Your objective
Exact copy, no pictures: repeat the data that follows.

Collected data entries
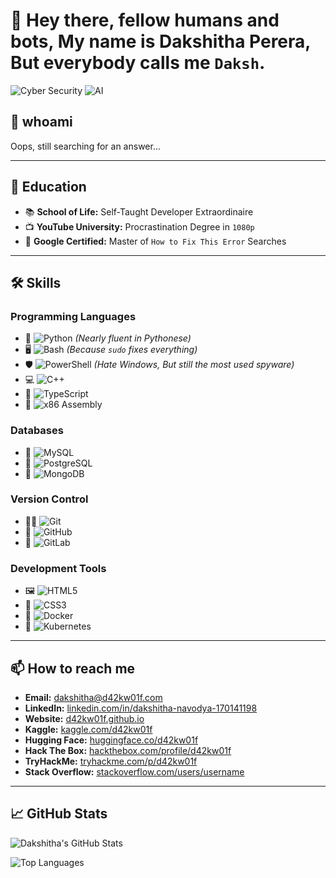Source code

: # 👋 Hey there, fellow humans and bots, My name is Dakshitha Perera, But everybody calls me `Daksh`.

![Cyber Security](https://img.shields.io/badge/Cyber%20Security-Definitely_Trustworthy-blue)
![AI](https://img.shields.io/badge/AI-Totally_Not_Sentient-green)

## 🚀 whoami
Oops, still searching for an answer...  

---

## 🏫 Education
- 📚 **School of Life:** Self-Taught Developer Extraordinaire  
- 📺 **YouTube University:** Procrastination Degree in `1080p`  
- 📖 **Google Certified:** Master of `How to Fix This Error` Searches

---

## 🛠️ Skills

### **Programming Languages**
- 🐍 ![Python](https://img.shields.io/badge/Python-4.8%20%2F%205.0-blue) *(Nearly fluent in Pythonese)*
- 🖥️ ![Bash](https://img.shields.io/badge/Bash-5.0-green) *(Because `sudo` fixes everything)*
- 🛡️ ![PowerShell](https://img.shields.io/badge/PowerShell-7.2-blue) *(Hate Windows, But still the most used spyware)*
- 💻 ![C++](https://img.shields.io/badge/C++-4.0%20%2F%205.0-blueviolet)
- 👾 ![TypeScript](https://img.shields.io/badge/TypeScript-4.5-blue)
- 🤖 ![x86 Assembly](https://img.shields.io/badge/x86_Assembly-1.0-lightgrey)

### **Databases** 
- 🐬 ![MySQL](https://img.shields.io/badge/MySQL-8.0-blue)
- 🐘 ![PostgreSQL](https://img.shields.io/badge/PostgreSQL-13.3-blue) 
- 🍃 ![MongoDB](https://img.shields.io/badge/MongoDB-4.4-green) 

### **Version Control** 
- 🧑‍💻 ![Git](https://img.shields.io/badge/Git-2.30.0-orange) 
- 🤖 ![GitHub](https://img.shields.io/badge/GitHub-1.0-lightgrey)
- 🦊 ![GitLab](https://img.shields.io/badge/GitLab-13.0-orange) 

### **Development Tools**
- 🖼️ ![HTML5](https://img.shields.io/badge/HTML5-5.0-E34F26) 
- 🎨 ![CSS3](https://img.shields.io/badge/CSS3-3.0-1572B6) 
- 🐳 ![Docker](https://img.shields.io/badge/Docker-20.10-blue)
- 🚢 ![Kubernetes](https://img.shields.io/badge/Kubernetes-1.20-blue) 

---

## 📫 How to reach me 
- **Email:** [dakshitha@d42kw01f.com](mailto:dakshitha@d42kw01f.com)
- **LinkedIn:** [linkedin.com/in/dakshitha-navodya-170141198](https://www.linkedin.com/in/dakshitha-navodya-170141198/)
- **Website:** [d42kw01f.github.io](https://d42kw01f.github.io/)
- **Kaggle:** [kaggle.com/d42kw01f](#)
- **Hugging Face:** [huggingface.co/d42kw01f](https://huggingface.co/d42kw01f)
- **Hack The Box:** [hackthebox.com/profile/d42kw01f](#)
- **TryHackMe:** [tryhackme.com/p/d42kw01f](#)
- **Stack Overflow:** [stackoverflow.com/users/username](#)

---

## 📈 GitHub Stats

![Dakshitha's GitHub Stats](https://github-readme-stats.vercel.app/api?username=d42kw01f&show_icons=true&theme=radical)

![Top Languages](https://github-readme-stats.vercel.app/api/top-langs/?username=d42kw01f&layout=compact&theme=radical)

Output
Source code

: # 👋 Hey there, fellow humans and bots, My name is Dakshitha Perera, But everybody calls me `Daksh`.

![Cyber Security](https://img.shields.io/badge/Cyber%20Security-Definitely_Trustworthy-blue)
![AI](https://img.shields.io/badge/AI-Totally_Not_Sentient-green)

## 🚀 whoami
Oops, still searching for an answer...  

---

## 🏫 Education
- 📚 **School of Life:** Self-Taught Developer Extraordinaire  
- 📺 **YouTube University:** Procrastination Degree in `1080p`  
- 📖 **Google Certified:** Master of `How to Fix This Error` Searches

---

## 🛠️ Skills

### **Programming Languages**
- 🐍 ![Python](https://img.shields.io/badge/Python-4.8%20%2F%205.0-blue) *(Nearly fluent in Pythonese)*
- 🖥️ ![Bash](https://img.shields.io/badge/Bash-5.0-green) *(Because `sudo` fixes everything)*
- 🛡️ ![PowerShell](https://img.shields.io/badge/PowerShell-7.2-blue) *(Hate Windows, But still the most used spyware)*
- 💻 ![C++](https://img.shields.io/badge/C++-4.0%20%2F%205.0-blueviolet)
- 👾 ![TypeScript](https://img.shields.io/badge/TypeScript-4.5-blue)
- 🤖 ![x86 Assembly](https://img.shields.io/badge/x86_Assembly-1.0-lightgrey)

### **Databases** 
- 🐬 ![MySQL](https://img.shields.io/badge/MySQL-8.0-blue)
- 🐘 ![PostgreSQL](https://img.shields.io/badge/PostgreSQL-13.3-blue) 
- 🍃 ![MongoDB](https://img.shields.io/badge/MongoDB-4.4-green) 

### **Version Control** 
- 🧑‍💻 ![Git](https://img.shields.io/badge/Git-2.30.0-orange) 
- 🤖 ![GitHub](https://img.shields.io/badge/GitHub-1.0-lightgrey)
- 🦊 ![GitLab](https://img.shields.io/badge/GitLab-13.0-orange) 

### **Development Tools**
- 🖼️ ![HTML5](https://img.shields.io/badge/HTML5-5.0-E34F26) 
- 🎨 ![CSS3](https://img.shields.io/badge/CSS3-3.0-1572B6) 
- 🐳 ![Docker](https://img.shields.io/badge/Docker-20.10-blue)
- 🚢 ![Kubernetes](https://img.shields.io/badge/Kubernetes-1.20-blue) 

---

## 📫 How to reach me 
- **Email:** [dakshitha@d42kw01f.com](mailto:dakshitha@d42kw01f.com)
- **LinkedIn:** [linkedin.com/in/dakshitha-navodya-170141198](https://www.linkedin.com/in/dakshitha-navodya-170141198/)
- **Website:** [d42kw01f.github.io](https://d42kw01f.github.io/)
- **Kaggle:** [kaggle.com/d42kw01f](#)
- **Hugging Face:** [huggingface.co/d42kw01f](https://huggingface.co/d42kw01f)
- **Hack The Box:** [hackthebox.com/profile/d42kw01f](#)
- **TryHackMe:** [tryhackme.com/p/d42kw01f](#)
- **Stack Overflow:** [stackoverflow.com/users/username](#)

---

## 📈 GitHub Stats

![Dakshitha's GitHub Stats](https://github-readme-stats.vercel.app/api?username=d42kw01f&show_icons=true&theme=radical)

![Top Languages](https://github-readme-stats.vercel.app/api/top-langs/?username=d42kw01f&layout=compact&theme=radical)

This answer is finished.